Schools also offer students a chance to become an electronic court reporter. Certification is voluntary for this type of role and involves a written and practical examination. In order to take the exam, a court reporter must have at least 2 years of experience and be eligible for notary public commissions in their state. The American Association of Electronic Reporters and Transcribers (AAERT) is responsible for certification in this area.

Online School

Online court reporting school is another option for students to complete their education from a distance. Court reporting schools on location provide students with the equipment and direct instruction from professors. However, a variety of options are available in an online format instead. An online school usually offers an Associate of Applied Science degree in Court Reporting.

School Approval and Accreditation

Court reporting school approval is made possible by the National Court Reporters Association (NCRA). Accreditation is available through the Association of Colleges and Schools in each region or state.

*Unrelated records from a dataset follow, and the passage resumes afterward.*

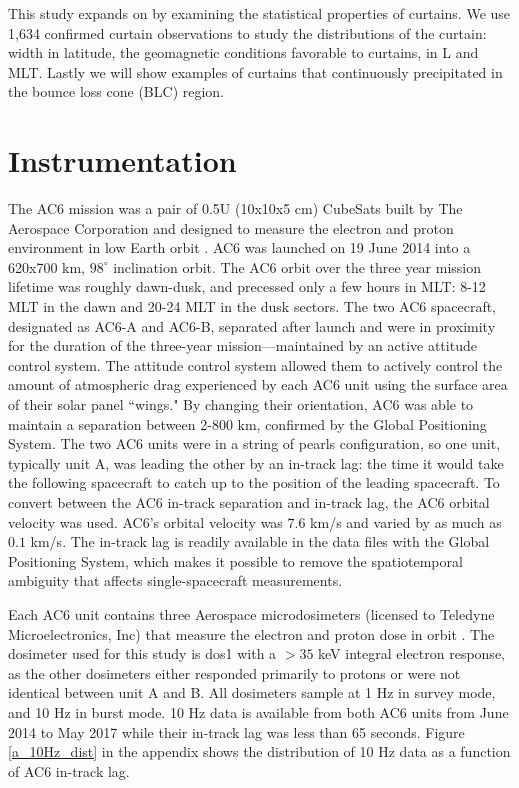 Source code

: \documentclass[draft]{agujournal2019}
\begin{document}
This study expands on  by examining the statistical properties of curtains. We use 1,634 confirmed curtain observations to study the distributions of the curtain: width in latitude, the geomagnetic conditions favorable to curtains,  in L and MLT. Lastly we will show examples of curtains that continuously precipitated in the bounce loss cone (BLC) region.

\section{Instrumentation} \label{instrumentation}
The AC6 mission was a pair of 0.5U (10x10x5 cm) CubeSats built by The Aerospace Corporation and designed to measure the electron and proton environment in low Earth orbit \cite{O'brien2016}. AC6 was launched on 19 June 2014 into a 620x700 km, $98^\circ$ inclination orbit. The AC6 orbit over the three year mission lifetime was roughly dawn-dusk, and precessed only a few hours in MLT: 8-12 MLT in the dawn and 20-24 MLT in the dusk sectors. The two AC6 spacecraft, designated as AC6-A and AC6-B, separated after launch and were in proximity for the duration of the three-year mission---maintained by an active attitude control system. The attitude control system allowed them to actively control the amount of atmospheric drag experienced by each AC6 unit using the surface area of their solar panel ``wings." By changing their orientation, AC6 was able to maintain a separation between 2-800 km, confirmed by the Global Positioning System. The two AC6 units were in a string of pearls configuration, so one unit, typically unit A, was leading the other by an in-track lag: the time it would take the following spacecraft to catch up to the position of the leading spacecraft. To convert between the AC6 in-track separation and in-track lag, the AC6 orbital velocity was used. AC6's orbital velocity was $7.6$ km/s and varied by as much as $0.1$ km/s. The in-track lag is readily available in the data files with the Global Positioning System, which makes it possible to remove the spatiotemporal ambiguity that affects single-spacecraft measurements.

Each AC6 unit contains three Aerospace microdosimeters (licensed to Teledyne Microelectronics, Inc) that measure the electron and proton dose in orbit \cite{O'brien2016}. The dosimeter used for this study is dos1 with a $> 35$ keV integral electron response, as the other dosimeters either responded primarily to protons or were not identical between unit A and B. All dosimeters sample at 1 Hz in survey mode, and 10 Hz in burst mode. 10 Hz data is available from both AC6 units from June 2014 to May 2017 while their in-track lag was less than 65 seconds. Figure \ref{a_10Hz_dist} in the appendix shows the distribution of 10 Hz data as a function of AC6 in-track lag.
\end{document}
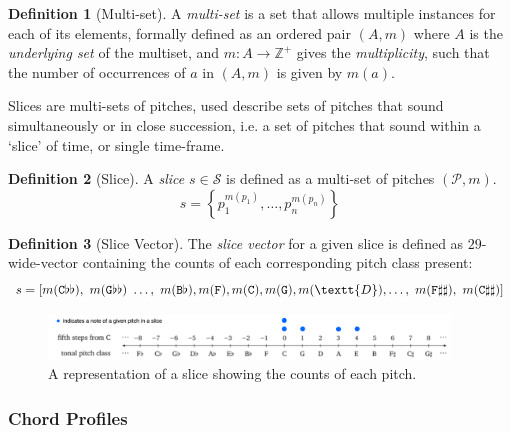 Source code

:\documentclass[12pt,a4paper,twoside,openany]{report} \usepackage[pdfborder={0 0 0}]{hyperref}    %
\theoremstyle{definition} \newtheorem{definition}{Definition}[section]
\begin{document}
\begin{definition}[Multi-set] A \textit{multi-set} is a set that allows multiple instances for each of its elements,
formally defined as an ordered pair $(A,m)$ where $A$ is the \textit{underlying set} of the multiset, and $m:A \to
\mathbb{Z}^+$ gives the \textit{multiplicity}, such that the number of occurrences of $a$ in $(A,m)$ is given by $m(a)$.
\end{definition}

Slices are multi-sets of pitches, used describe sets of pitches that sound simultaneously or in close succession, i.e. a set of pitches that sound within a `slice' of time, or single time-frame. 

\begin{definition}[Slice] 
  A \textit{slice} $s \in \mathcal{S}$ is defined as a multi-set of pitches $(\mathcal{P}, m)$. 
  \begin{equation} s = \left\{ p_1^{m(p_1)} , \dots, p_n^{m(p_n)} \right\}
  \label{eq:sliceDef} \end{equation}
\end{definition}

\begin{definition}[Slice Vector] 
  The \textit{slice vector} for a given slice is defined as $29$-wide-vector containing the counts of each corresponding pitch class present:
  \begin{equation} s = \left[ m(\texttt{C}\flat\flat) ,~m(\texttt{G}\flat\flat)~\dots,~m(\texttt{B}\flat),m(\texttt{F}),
    m(\texttt{C}), m(\texttt{G}), m(\textt{D}),\dots,~m(\texttt{F}\sharp\sharp),~m(\texttt{C}\sharp\sharp) \right]
  \label{eq:sliceVec} \end{equation}
\end{definition}


\begin{figure}[ht]
  \begin{center}
    \includegraphics[width=0.95\textwidth]{figs/prep/inferringHarmony/sliceRep/cMaj.png}
  \end{center}
  \caption{A representation of a slice showing the counts of each pitch.}
  \label{fig:slices}
\end{figure}

\subsubsection{Chord Profiles}
\label{sub:chordProfiles}
\end{document}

Earning Potential and Employment Prospects

Graduates can expect a favorable job market and competitive industry through 2014. Job options are expected to grow faster than average with a high demand for certified and experienced court reporters. Voice writers are especially valuable to many court systems and legal firms with the increase in technology and computer applications. Many courts prefer to use traditional stenotypists instead of computer services that simply record a proceeding.

With Federal legislation requirements for captioning television programs, the demand for reporters who can provide real-time captioning is also expected to rise. This requires basic training available from court reporter school, and can be an alternative career path for many transcriptionists. While courts will still use electronic reporters and transcribers for some proceedings and trials, the need for real court reporters will continue to rise. Median annual earnings were $42,920 in 2004. Compensation varies depending on skill level, experience, and certification of the reporter. In addition, many stenocaptioners choose to work as independent contractors in an at-home setting.